Well here I am on the ‘other’ side and I came through in a gentle fashion, I must confess to being somewhat relieved. I can’t tell you what I let go of or even exactly what information came through, I think that we sometimes receive downloads from spirit that only come into our conscious awareness when we need that particular knowledge. So I went deep and came out feeling peaceful and calm and with an enormous sense of gratitude for my extraordinary life. To share sacred circle space with your Beloved is the most exquisite joy and something I’ve been yearning for, it was certainly on my wish list when I used to think about the kind of relationship I wanted in my life.

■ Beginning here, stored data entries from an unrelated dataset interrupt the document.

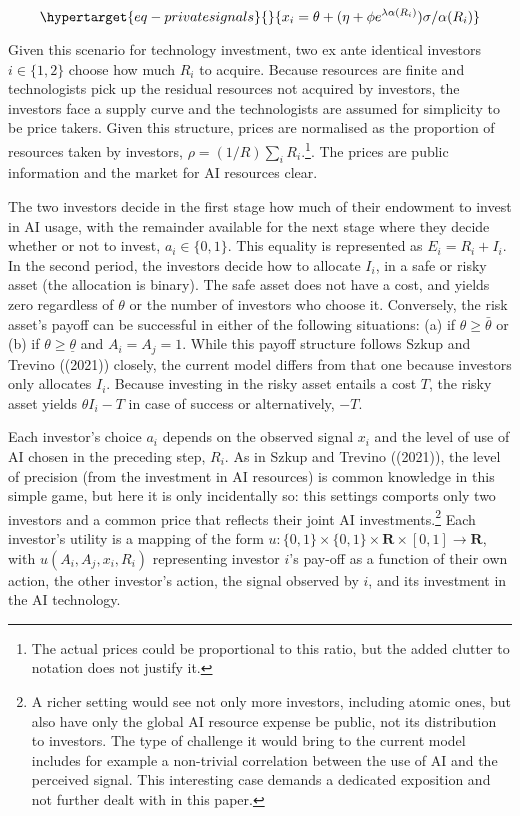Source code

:\documentclass[
]{article}
\theoremstyle{plain}
\theoremstyle{definition}
\theoremstyle{remark}
\begin{document}
\begin{equation}\protect\hypertarget{eq-privatesignals}{}{
x_i = \theta + (\eta + \phi e^{\lambda \alpha(R_i)}) \sigma / \alpha(R_i)
}\label{eq-privatesignals}\end{equation}

Given this scenario for technology investment, two ex ante identical
investors \(i \in \{1,2\}\) choose how much \(R_i\) to acquire. Because
resources are finite and technologists pick up the residual resources
not acquired by investors, the investors face a supply curve and the
technologists are assumed for simplicity to be price takers. Given this
structure, prices are normalised as the proportion of resources taken by
investors, \(\rho = (1/R)\sum_i R_i\).\footnote{The actual prices could
  be proportional to this ratio, but the added clutter to notation does
  not justify it.}. The prices are public information and the market for
AI resources clear.

The two investors decide in the first stage how much of their endowment
to invest in AI usage, with the remainder available for the next stage
where they decide whether or not to invest, \(a_i \in \{0, 1\}\). This
equality is represented as \(E_i = R_i + I_i\). In the second period,
the investors decide how to allocate \(I_i\), in a safe or risky asset
(the allocation is binary). The safe asset does not have a cost, and
yields zero regardless of \(\theta\) or the number of investors who
choose it. Conversely, the risk asset's payoff can be successful in
either of the following situations: (a) if \(\theta \geq \bar{\theta}\)
or (b) if \(\theta \geq \underline{\theta}\) and \(A_i = A_j = 1\).
While this payoff structure follows Szkup and Trevino ((2021)) closely,
the current model differs from that one because investors only allocates
\(I_i\). Because investing in the risky asset entails a cost \(T\), the
risky asset yields \(\theta I_i - T\) in case of success or
alternatively, \(-T\).

Each investor's choice \(a_i\) depends on the observed signal \(x_i\)
and the level of use of AI chosen in the preceding step, \(R_i\). As in
Szkup and Trevino ((2021)), the level of precision (from the investment
in AI resources) is common knowledge in this simple game, but here it is
only incidentally so: this settings comports only two investors and a
common price that reflects their joint AI investments.\footnote{A richer
  setting would see not only more investors, including atomic ones, but
  also have only the global AI resource expense be public, not its
  distribution to investors. The type of challenge it would bring to the
  current model includes for example a non-trivial correlation between
  the use of AI and the perceived signal. This interesting case demands
  a dedicated exposition and not further dealt with in this paper.} Each
investor's utility is a mapping of the form
\(u : \{0, 1\} \times \{0, 1\} \times \mathbf{R} \times [0, 1] \to \mathbf{R}\),
with \(u(A_i, A_j, x_i, R_i)\) representing investor \(i\)'s pay-off as
a function of their own action, the other investor's action, the signal
observed by \(i\), and its investment in the AI technology.
\end{document}
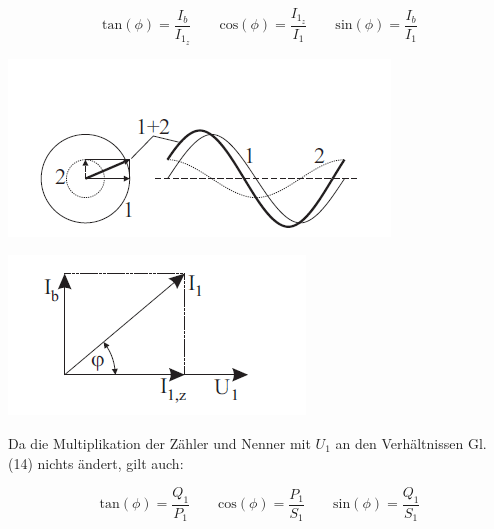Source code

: \documentclass[11pt,ngerman]{scrartcl}
\begin{document}
\begin{equation}
	\textrm{tan}(\phi) = \frac{I_b}{I_{1_z}} \qquad \textrm{cos}(\phi) = \frac{I_{1_z}}{I_1} \qquad \textrm{sin}(\phi) = \frac{I_b}{I_1}
\end{equation}

\begin{minipage}{\textwidth}
	\begin{minipage}[t]{0.6\textwidth}
		\centering
		\includegraphics[width=\textwidth]{abb6}
		\label{fig:abb6}
	\end{minipage}
	\vspace{2mm}
	\begin{minipage}[t]{0.4\textwidth}
		\centering
		\includegraphics[width=\textwidth]{abb7}
		\label{fig:abb7}
	\end{minipage}
	\vspace{1em}
\end{minipage}

Da die Multiplikation der Zähler und Nenner mit $U_1$ an den Verhältnissen Gl. (14) nichts ändert,
gilt auch:

\begin{equation}
	\textrm{tan}(\phi) = \frac{Q_1}{P_1} \qquad \textrm{cos}(\phi) = \frac{P_1}{S_1} \qquad \textrm{sin}(\phi) = \frac{Q_1}{S_1}
\end{equation}
\end{document}
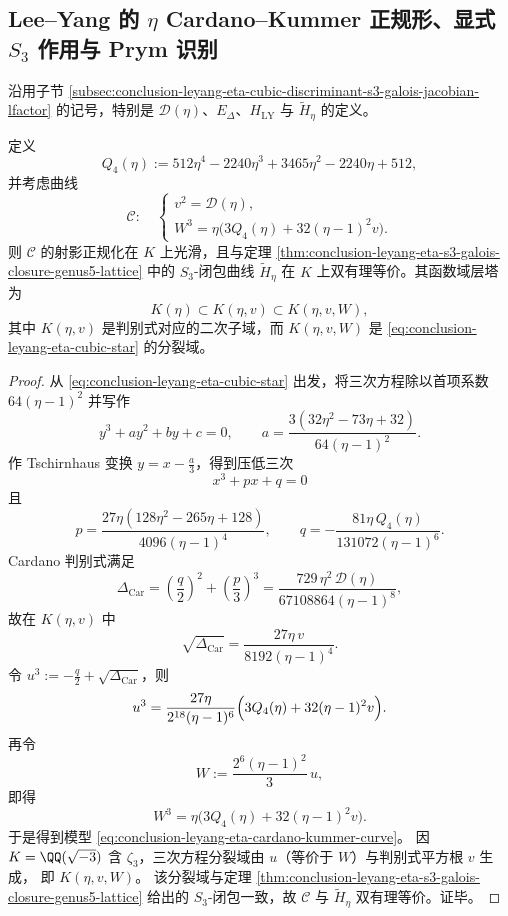 \subsection{Lee--Yang 的 \texorpdfstring{$\eta$}{eta} Cardano--Kummer 正规形、显式 \texorpdfstring{$S_3$}{S3} 作用与 Prym 识别}\label{subsec:conclusion-leyang-eta-cardano-kummer-s3-prym-transposition-mw}
沿用子节 \ref{subsec:conclusion-leyang-eta-cubic-discriminant-s3-galois-jacobian-lfactor} 的记号，特别是
\(\mathscr D(\eta)\)、\(E_\Delta\)、\(H_{\mathrm{LY}}\) 与 \(\widetilde H_\eta\) 的定义。

\begin{theorem}\label{thm:conclusion-leyang-eta-cardano-kummer-normal-form}
定义
\[
Q_4(\eta):=512\eta^4-2240\eta^3+3465\eta^2-2240\eta+512,
\]
并考虑曲线
\begin{equation}\label{eq:conclusion-leyang-eta-cardano-kummer-curve}
\mathcal C:\quad
\begin{cases}
v^2=\mathscr D(\eta),\\[1mm]
W^3=\eta\bigl(3Q_4(\eta)+32(\eta-1)^2v\bigr).
\end{cases}
\end{equation}
则 \(\mathcal C\) 的射影正规化在 \(K\) 上光滑，且与定理
\ref{thm:conclusion-leyang-eta-s3-galois-closure-genus5-lattice}
中的 \(S_3\)-闭包曲线 \(\widetilde H_\eta\) 在 \(K\) 上双有理等价。其函数域层塔为
\[
K(\eta)\subset K(\eta,v)\subset K(\eta,v,W),
\]
其中 \(K(\eta,v)\) 是判别式对应的二次子域，而 \(K(\eta,v,W)\) 是
\eqref{eq:conclusion-leyang-eta-cubic-star} 的分裂域。
\end{theorem}
\begin{proof}
从 \eqref{eq:conclusion-leyang-eta-cubic-star} 出发，将三次方程除以首项系数 \(64(\eta-1)^2\) 并写作
\[
y^3+ay^2+by+c=0,\qquad
a=\frac{3(32\eta^2-73\eta+32)}{64(\eta-1)^2}.
\]
作 Tschirnhaus 变换 \(y=x-\frac a3\)，得到压低三次
\[
x^3+px+q=0
\]
且
\[
p=\frac{27\eta(128\eta^2-265\eta+128)}{4096(\eta-1)^4},\qquad
q=-\frac{81\eta\,Q_4(\eta)}{131072(\eta-1)^6}.
\]
Cardano 判别式满足
\[
\Delta_{\mathrm{Car}}
=\left(\frac q2\right)^2+\left(\frac p3\right)^3
=\frac{729\,\eta^2\,\mathscr D(\eta)}{67108864(\eta-1)^8},
\]
故在 \(K(\eta,v)\) 中
\[
\sqrt{\Delta_{\mathrm{Car}}}
=\frac{27\eta\,v}{8192(\eta-1)^4}.
\]
令 \(u^3:=-\frac q2+\sqrt{\Delta_{\mathrm{Car}}}\)，则
\[
u^3
=\frac{27\eta}{2^{18}(\eta-1)^6}
\Bigl(3Q_4(\eta)+32(\eta-1)^2v\Bigr).
\]
再令
\[
W:=\frac{2^6(\eta-1)^2}{3}\,u,
\]
即得
\[
W^3=\eta\bigl(3Q_4(\eta)+32(\eta-1)^2v\bigr).
\]
于是得到模型 \eqref{eq:conclusion-leyang-eta-cardano-kummer-curve}。
因 \(K=\QQ(\sqrt{-3})\) 含 \(\zeta_3\)，三次方程分裂域由
\(u\)（等价于 \(W\)）与判别式平方根 \(v\) 生成，
即 \(K(\eta,v,W)\)。
该分裂域与定理
\ref{thm:conclusion-leyang-eta-s3-galois-closure-genus5-lattice}
给出的 \(S_3\)-闭包一致，故 \(\mathcal C\) 与 \(\widetilde H_\eta\) 双有理等价。证毕。
\end{proof}

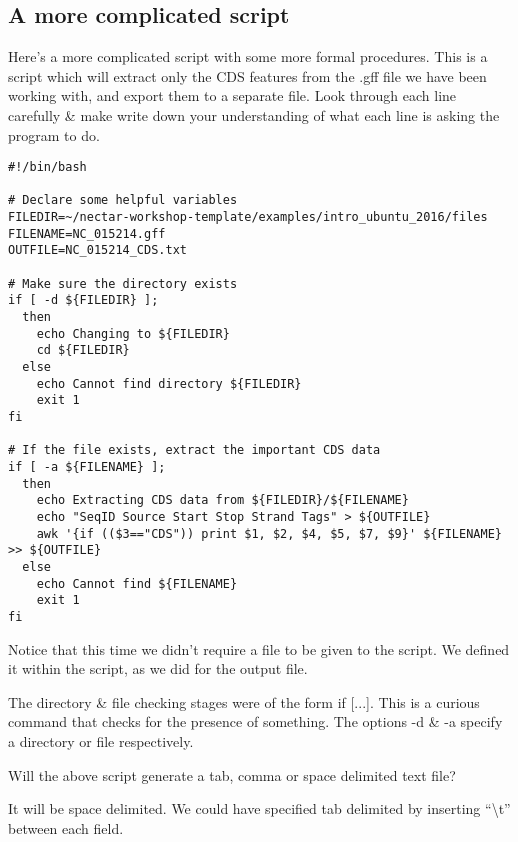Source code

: \clearpage
\subsection*{A more complicated script}

Here's a more complicated script with some more formal procedures.
This is a script which will extract only the CDS features from the .gff file we have been working with, and export them to a separate file.
Look through each line carefully \& make write down your understanding of what each line is asking the program to do.

\begin{lstlisting}
#!/bin/bash

# Declare some helpful variables
FILEDIR=~/nectar-workshop-template/examples/intro_ubuntu_2016/files
FILENAME=NC_015214.gff
OUTFILE=NC_015214_CDS.txt

# Make sure the directory exists
if [ -d ${FILEDIR} ];
  then
    echo Changing to ${FILEDIR}
    cd ${FILEDIR}
  else
    echo Cannot find directory ${FILEDIR}
    exit 1
fi

# If the file exists, extract the important CDS data
if [ -a ${FILENAME} ];
  then
    echo Extracting CDS data from ${FILEDIR}/${FILENAME}
    echo "SeqID Source Start Stop Strand Tags" > ${OUTFILE}
    awk '{if (($3=="CDS")) print $1, $2, $4, $5, $7, $9}' ${FILENAME} >> ${OUTFILE}
  else
    echo Cannot find ${FILENAME}
    exit 1
fi
\end{lstlisting}

Notice that this time we didn't require a file to be given to the script.
We defined it within the script, as we did for the output file.

\begin{information}
The directory \& file checking stages were of the form if [...].
This is a curious command that checks for the presence of something. 
The options -d \& -a specify a directory or file respectively.
\end{information}

\begin{questions}
Will the above script generate a tab, comma or space delimited text file? \\
\begin{answer}
It will be space delimited. 
We could have specified tab delimited by inserting ``\textbackslash t'' between each field.
\end{answer}
\end{questions}


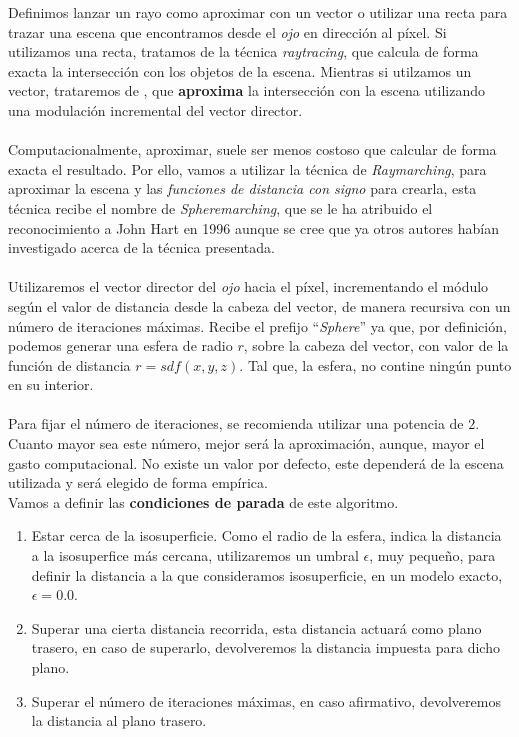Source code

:Definimos lanzar un rayo como aproximar con un vector o utilizar una recta para trazar una escena que encontramos desde el \textit{ojo} en dirección al píxel. Si utilizamos una recta, tratamos de la técnica \textit{raytracing}, que calcula de forma exacta la intersección con los objetos de la escena. Mientras si utilzamos un vector, trataremos de , que \textbf{aproxima} la intersección con la escena utilizando una modulación incremental del vector director.\\\\
Computacionalmente, aproximar, suele ser menos costoso que calcular de forma exacta el resultado. Por ello, vamos a utilizar la técnica de \textit{Raymarching}, para aproximar la escena y las \textit{funciones de distancia con signo} para crearla, esta técnica recibe el nombre de \textit{Spheremarching}, que se le ha atribuido el reconocimiento a John Hart en 1996 aunque  se cree que ya otros autores habían investigado acerca de la técnica presentada. \\\\
Utilizaremos el vector director del \textit{ojo} hacia el píxel, incrementando el módulo según el valor de distancia desde la cabeza del vector, de manera recursiva con un número de iteraciones máximas. Recibe el prefijo \enquote{\textit{Sphere}\textendash} ya que, por definición, podemos generar una esfera de radio \(r\), sobre la cabeza del vector, con valor de la función de distancia \(r=sdf(x,y,z)\). Tal que, la esfera, no contine ningún punto en su interior.\\\\
Para fijar el número de iteraciones, se recomienda utilizar una potencia de \(2\). Cuanto mayor sea este número, mejor será la aproximación, aunque, mayor el gasto computacional. No existe un valor por defecto, este dependerá de la escena utilizada y será elegido de forma empírica.\\
Vamos a definir las \textbf{condiciones de parada} de este algoritmo.
\begin{enumerate}
    \item Estar cerca de la isosuperficie. Como el radio de la esfera, indica la distancia a la isosuperfice más cercana, utilizaremos un umbral \(\epsilon\), muy pequeño, para definir la distancia a la que consideramos isosuperficie, en un modelo exacto, \(\epsilon=0.0\).
    \item Superar una cierta distancia recorrida, esta distancia actuará como plano trasero, en caso de superarlo, devolveremos la distancia impuesta para dicho plano. 
    \item Superar el número de iteraciones máximas, en caso afirmativo, devolveremos la distancia al plano trasero.
\end{enumerate}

After the ceremony the terror did return but I was not so attached to it this time and so it was much easier to ride the edge and to allow the energy to be released. As I sit here writing I can feel a trembling in the cells of my body that is the shift which is flowing out of the letting go of tension and fear. I will do the psychotherapy session that I have planned and I will continue to be with my Beloved in those deep places where we open to the Divine together. And I will continue to listen to my inner voice in order to know how to support the physical side of this affair, if I am truly honest there is always a part of me that knows the right course of action. And more and more I do actually follow the guidance of this inner wisdom that we all have access to. And if I don’t sometimes I promise faithfully not to give myself a hard time for it, it only makes matters worse!
So the journey continues and as I let go of self-loathing and terror I open the path for positive energies to flow freely in my life, as my good friend Michael Laughing Wolf always says, “Love self, do next thing”.